In this article, I’ll break down how you can get started in property investment with limited savings. I’ll break down the key strategies, how they can be funded and the main steps involved.

What are the best investment strategies for those with limited savings?

The key is combining the right strategy that will allow you to not only get started but to repeat the process. Being able to repeat your approach across multiple properties is the only way to build a business that will produce a strong income.

We won’t break down advice such as ‘save aggressively’ as ultimately, whilst this is the best way to build savings, this approach could take years and doesn’t tell you how to buy property now. Of course, building your savings would be helpful, but it isn’t the only way. With that out of the way, let’s break down some of the key strategies and how they work.

Rent to rent

Rent to rent is the process of renting a property from the owner, usually for 3-5 years and then renting it out to tenants for more than you’re paying, also called subletting.
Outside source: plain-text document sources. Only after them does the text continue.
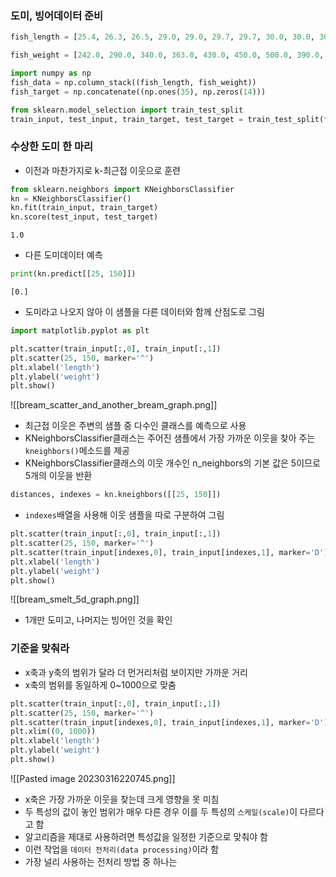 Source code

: 
### 도미, 빙어데이터 준비
```python
fish_length = [25.4, 26.3, 26.5, 29.0, 29.0, 29.7, 29.7, 30.0, 30.0, 30.7, 31.0, 31.0, 31.5, 32.0, 32.0, 32.0, 33.0, 33.0, 33.5, 33.5, 34.0, 34.0, 34.5, 35.0, 35.0, 35.0, 35.0, 36.0, 36.0, 37.0, 38.5, 38.5, 39.5, 41.0, 41.0, 9.8, 10.5, 10.6, 11.0, 11.2, 11.3, 11.8, 11.8, 12.0, 12.2, 12.4, 13.0, 14.3, 15.0]

fish_weight = [242.0, 290.0, 340.0, 363.0, 430.0, 450.0, 500.0, 390.0, 450.0, 500.0, 475.0, 500.0, 500.0, 340.0, 600.0, 600.0, 700.0, 700.0, 610.0, 650.0, 575.0, 685.0, 620.0, 680.0, 700.0, 725.0, 720.0, 714.0, 850.0, 1000.0, 920.0, 955.0, 925.0, 975.0, 950.0, 6.7, 7.5, 7.0, 9.7, 9.8, 8.7, 10.0, 9.9, 9.8, 12.2, 13.4, 12.2, 19.7, 19.9]

import numpy as np
fish_data = np.column_stack((fish_length, fish_weight))
fish_target = np.concatenate((np.ones(35), np.zeros(14)))

from sklearn.model_selection import train_test_split
train_input, test_input, train_target, test_target = train_test_split(fish_data, fish_target, stratify=fish_target, random_state=42)
```

### 수상한 도미 한 마리
- 이전과 마찬가지로 k-최근접 이웃으로 훈련
```python
from sklearn.neighbors import KNeighborsClassifier
kn = KNeighborsClassifier()
kn.fit(train_input, train_target)
kn.score(test_input, test_target)
```
```
1.0
```
- 다른 도미데이터 예측
```python
print(kn.predict[[25, 150]])
```
```
[0.]
```
- 도미라고 나오지 않아 이 샘플을 다른 데이터와 함께 산점도로 그림
```python
import matplotlib.pyplot as plt

plt.scatter(train_input[:,0], train_input[:,1])
plt.scatter(25, 150, marker='^')
plt.xlabel('length')
plt.ylabel('weight')
plt.show()
```
![[bream_scatter_and_another_bream_graph.png]]

- 최근접 이웃은 주변의 샘플 중 다수인 클래스를 예측으로 사용
- KNeighborsClassifier클래스는 주어진 샘플에서 가장 가까운 이웃을 찾아 주는 `kneighbors()`메소드를 제공
- KNeighborsClassifier클래스의 이웃 개수인 n_neighbors의 기본 값은 5이므로 5개의 이웃을 반환
```python
distances, indexes = kn.kneighbors([[25, 150]])
```
- `indexes`배열을 사용해 이웃 샘플을 따로 구분하여 그림
```python
plt.scatter(train_input[:,0], train_input[:,1])
plt.scatter(25, 150, marker='^')
plt.scatter(train_input[indexes,0], train_input[indexes,1], marker='D')
plt.xlabel('length')
plt.ylabel('weight')
plt.show()
```
![[bream_smelt_5d_graph.png]]
- 1개만 도미고, 나머지는 빙어인 것을 확인

### 기준을 맞춰라
- x축과 y축의 범위가 달라 더 먼거리처럼 보이지만 가까운 거리
- x축의 범위를 동일하게 0~1000으로 맞춤
```python
plt.scatter(train_input[:,0], train_input[:,1])
plt.scatter(25, 150, marker='^')
plt.scatter(train_input[indexes,0], train_input[indexes,1], marker='D')
plt.xlim((0, 1000))
plt.xlabel('length')
plt.ylabel('weight')
plt.show()
```
![[Pasted image 20230316220745.png]]

- x축은 가장 가까운 이웃을 찾는데 크게 영향을 못 미침
- 두 특성의 값이 놓인 범위가 매우 다른 경우 이를 두 특성의 `스케일(scale)`이 다르다고 함
- 알고리즘을 제대로 사용하려면 특성값을 일정한 기준으로 맞춰야 함
- 이런 작업을 `데이터 전처리(data processing)`이라 함
- 가장 널리 사용하는 전처리 방법 중 하나는  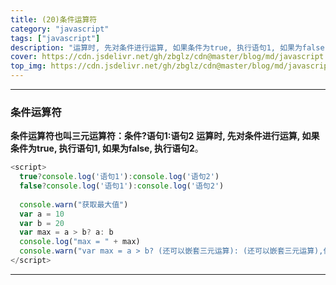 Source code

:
 ```yaml
---
title: (20)条件运算符
category: "javascript"
tags: ["javascript"]
description: "运算时, 先对条件进行运算, 如果条件为true, 执行语句1, 如果为false, 执行语句2"
cover: https://cdn.jsdelivr.net/gh/zbglz/cdn@master/blog/md/javascript.svg
top_img: https://cdn.jsdelivr.net/gh/zbglz/cdn@master/blog/md/javascript.svg
---
```


***

### 条件运算符


**条件运算符也叫三元运算符：条件?语句1:语句2**
**运算时, 先对条件进行运算, 如果条件为true, 执行语句1, 如果为false, 执行语句2**。


```js js
<script>
  true?console.log('语句1'):console.log('语句2')
  false?console.log('语句1'):console.log('语句2')
  
  console.warn("获取最大值")
  var a = 10
  var b = 20
  var max = a > b? a: b
  console.log("max = " + max)
  console.warn("var max = a > b? (还可以嵌套三元运算): (还可以嵌套三元运算),但不推荐这么写,不利于阅读。")
</script>
```


*** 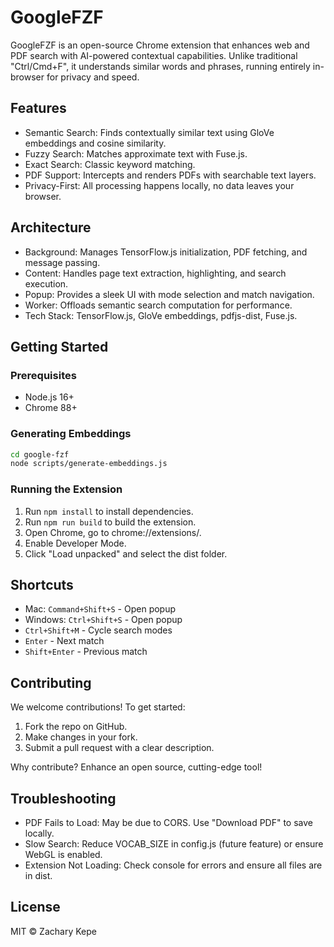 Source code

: # GoogleFZF
GoogleFZF is an open-source Chrome extension that enhances web and PDF search with AI-powered contextual capabilities. Unlike traditional "Ctrl/Cmd+F", it understands similar words and phrases, running entirely in-browser for privacy and speed.

## Features
- Semantic Search: Finds contextually similar text using GloVe embeddings and cosine similarity.
- Fuzzy Search: Matches approximate text with Fuse.js.
- Exact Search: Classic keyword matching.
- PDF Support: Intercepts and renders PDFs with searchable text layers.
- Privacy-First: All processing happens locally, no data leaves your browser.

## Architecture
- Background: Manages TensorFlow.js initialization, PDF fetching, and message passing.
- Content: Handles page text extraction, highlighting, and search execution.
- Popup: Provides a sleek UI with mode selection and match navigation.
- Worker: Offloads semantic search computation for performance.
- Tech Stack: TensorFlow.js, GloVe embeddings, pdfjs-dist, Fuse.js.

## Getting Started
### Prerequisites
- Node.js 16+
- Chrome 88+

### Generating Embeddings
``` bash
cd google-fzf
node scripts/generate-embeddings.js
```

### Running the Extension
1. Run `npm install` to install dependencies.
2. Run `npm run build` to build the extension.
3. Open Chrome, go to chrome://extensions/.
4. Enable Developer Mode.
5. Click "Load unpacked" and select the dist folder.

## Shortcuts
- Mac: `Command+Shift+S` - Open popup
- Windows: `Ctrl+Shift+S` - Open popup
- `Ctrl+Shift+M` - Cycle search modes
- `Enter` - Next match
- `Shift+Enter` - Previous match

## Contributing
We welcome contributions! To get started:
1. Fork the repo on GitHub.
2. Make changes in your fork.
3. Submit a pull request with a clear description.

Why contribute? Enhance an open source, cutting-edge tool!

## Troubleshooting
- PDF Fails to Load: May be due to CORS. Use "Download PDF" to save locally.
- Slow Search: Reduce VOCAB_SIZE in config.js (future feature) or ensure WebGL is enabled.
- Extension Not Loading: Check console for errors and ensure all files are in dist.

## License
MIT © Zachary Kepe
This approach is attractive to property owners as it offers them a guaranteed rent for the medium term without them having to deal with the turnaround of tenants. It is also profitable for you, especially if the property is then let as an HMO, also known as multi-let.

This approach offers cash flow, but won’t allow you to benefit from any increase in the value of the property. The best way to find suitable properties is to reach out to local agents, or post in landlord groups on LinkedIn or Facebook asking if anybody is open to offering their property.
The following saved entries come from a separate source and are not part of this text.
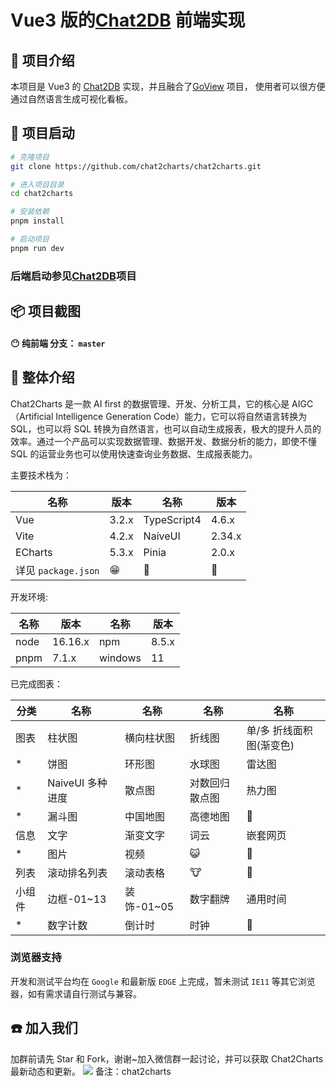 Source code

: # Vue3 版的[Chat2DB](https://github.com/Chat2DB/Chat2DB) 前端实现

## 📝 项目介绍

本项目是 Vue3 的 [Chat2DB](https://github.com/Chat2DB/Chat2DB) 实现，并且融合了[GoView](https://github.com/Kate-liu/GoView) 项目，
使用者可以很方便通过自然语言生成可视化看板。

## 🚀 项目启动

```bash
# 克隆项目
git clone https://github.com/chat2charts/chat2charts.git

# 进入项目目录
cd chat2charts

# 安装依赖
pnpm install

# 启动项目
pnpm run dev
```

### 后端启动参见[Chat2DB](https://github.com/Chat2DB/Chat2DB)项目

## 📦 项目截图

#### 😶 **纯前端** 分支： **`master`**

## 📖 整体介绍

Chat2Charts 是一款 AI first 的数据管理、开发、分析工具，它的核心是 AIGC（Artificial Intelligence Generation Code）能力，它可以将自然语言转换为 SQL，也可以将 SQL 转换为自然语言，也可以自动生成报表，极大的提升人员的效率。通过一个产品可以实现数据管理、数据开发、数据分析的能力，即使不懂 SQL 的运营业务也可以使用快速查询业务数据、生成报表能力。

主要技术栈为：

| 名称                | 版本  | 名称        | 版本   |
| ------------------- | ----- | ----------- | ------ |
| Vue                 | 3.2.x | TypeScript4 | 4.6.x  |
| Vite                | 4.2.x | NaiveUI     | 2.34.x |
| ECharts             | 5.3.x | Pinia       | 2.0.x  |
| 详见 `package.json` | 😁    | 🥰          | 🤗     |

开发环境:

| 名称 | 版本    | 名称    | 版本  |
| ---- | ------- | ------- | ----- |
| node | 16.16.x | npm     | 8.5.x |
| pnpm | 7.1.x   | windows | 11    |

已完成图表：

| 分类   | 名称             | 名称       | 名称           | 名称                     |
| ------ | ---------------- | ---------- | -------------- | ------------------------ |
| 图表   | 柱状图           | 横向柱状图 | 折线图         | 单/多 折线面积图(渐变色) |
| \*     | 饼图             | 环形图     | 水球图         | 雷达图                   |
| \*     | NaiveUI 多种进度 | 散点图     | 对数回归散点图 | 热力图                   |
| \*     | 漏斗图           | 中国地图   | 高德地图       | 🦊                       |
| 信息   | 文字             | 渐变文字   | 词云           | 嵌套网页                 |
| \*     | 图片             | 视频       | 😺             | 🐯                       |
| 列表   | 滚动排名列表     | 滚动表格   | 🐮             | 🐐                       |
| 小组件 | 边框-01~13       | 装饰-01~05 | 数字翻牌       | 通用时间                 |
| \*     | 数字计数         | 倒计时     | 时钟           | 🦁                       |

### 浏览器支持

开发和测试平台均在 `Google` 和最新版 `EDGE` 上完成，暂未测试 `IE11` 等其它浏览器，如有需求请自行测试与兼容。

## ☎️ 加入我们

加群前请先 Star 和 Fork，谢谢~加入微信群一起讨论，并可以获取 Chat2Charts 最新动态和更新。
![](readm/personelwechat.jpg) 备注：chat2charts
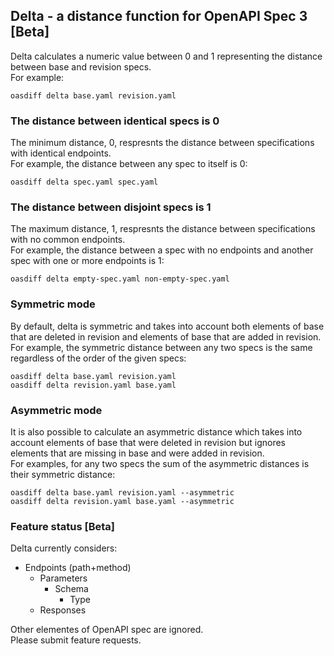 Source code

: ## Delta - a distance function for OpenAPI Spec 3 [Beta]
Delta calculates a numeric value between 0 and 1 representing the distance between base and revision specs.  
For example:
```
oasdiff delta base.yaml revision.yaml
```


### The distance between identical specs is 0
The minimum distance, 0, respresnts the distance between specifications with identical endpoints.  
For example, the distance between any spec to itself is 0:
```
oasdiff delta spec.yaml spec.yaml
```

### The distance between disjoint specs is 1
The maximum distance, 1, respresnts the distance between specifications with no common endpoints.  
For example, the distance between a spec with no endpoints and another spec with one or more endpoints is 1:
```
oasdiff delta empty-spec.yaml non-empty-spec.yaml
```


### Symmetric mode
By default, delta is symmetric and takes into account both elements of base that are deleted in revision and elements of base that are added in revision.  
For example, the symmetric distance between any two specs is the same regardless of the order of the given specs:
```
oasdiff delta base.yaml revision.yaml
oasdiff delta revision.yaml base.yaml
```

### Asymmetric mode
It is also possible to calculate an asymmetric distance which takes into account elements of base that were deleted in revision but ignores elements that are missing in base and were added in revision.  
For examples, for any two specs the sum of the asymmetric distances is their symmetric distance:
```
oasdiff delta base.yaml revision.yaml --asymmetric
oasdiff delta revision.yaml base.yaml --asymmetric
```

### Feature status [Beta]
Delta currently considers:
- Endpoints (path+method)
  - Parameters
    - Schema
      - Type
  - Responses

Other elementes of OpenAPI spec are ignored.  
Please submit feature requests.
Buying below market value (BMV) property

BMV property, as the name suggests is property that is sold for less than its true value, usually because the seller is in a hurry. This approach involves finding sellers of property who require a quick sale and agreeing to buy their property in exchange for a discount, usually 15-25%. These properties can be funded with very little outlay using a bridging loan, before being refinanced onto a buy to let mortgage once let.

This approach simply involves hard work, putting adverts in the local area, posting flyers and approaching homeowners. Ultimately if you’re looking for a bargain, it’s a numbers game, the harder you try, the luckier you’ll get.

Working with an investor

Working with an investor who’s cash-rich but time-poor can benefit both of you. You take on all of the time-consuming work, turning a profit on their financial investment while they take on the financial risk. This approach gives you money to deal with, opening up more potential deals and therefore more opportunities to profit.

The biggest challenge is finding an investor who is willing to back you. The first step is to educate yourself and create a robust business plan so that you can effectively pitch investors when you find them. From there, create a robust agreement with strict boundaries and then start looking for suitable opportunities.

Subject to planning (STP) purchases

Agreeing a purchase subject to planning does involve some financial outlay, but can result in big profits. Buying STP involves agreeing an option to purchase a property (or land) for a set price and then taking it through the planning permission process to extend or build another property on the plot, which increases the value.

Should the planning process be successful, you can then either complete the purchase using the increase in value as a deposit or financing the balance through a bridging loan. Alternatively, sell the property to a developer for a higher price than you’re paying, with the difference being your profit.

So…

While cash backing will increase the options available to you when starting a property business, it is possible to get started without it. Your first few deals are crucial as a strong start will boost your cash reserves and open up more avenues for investment.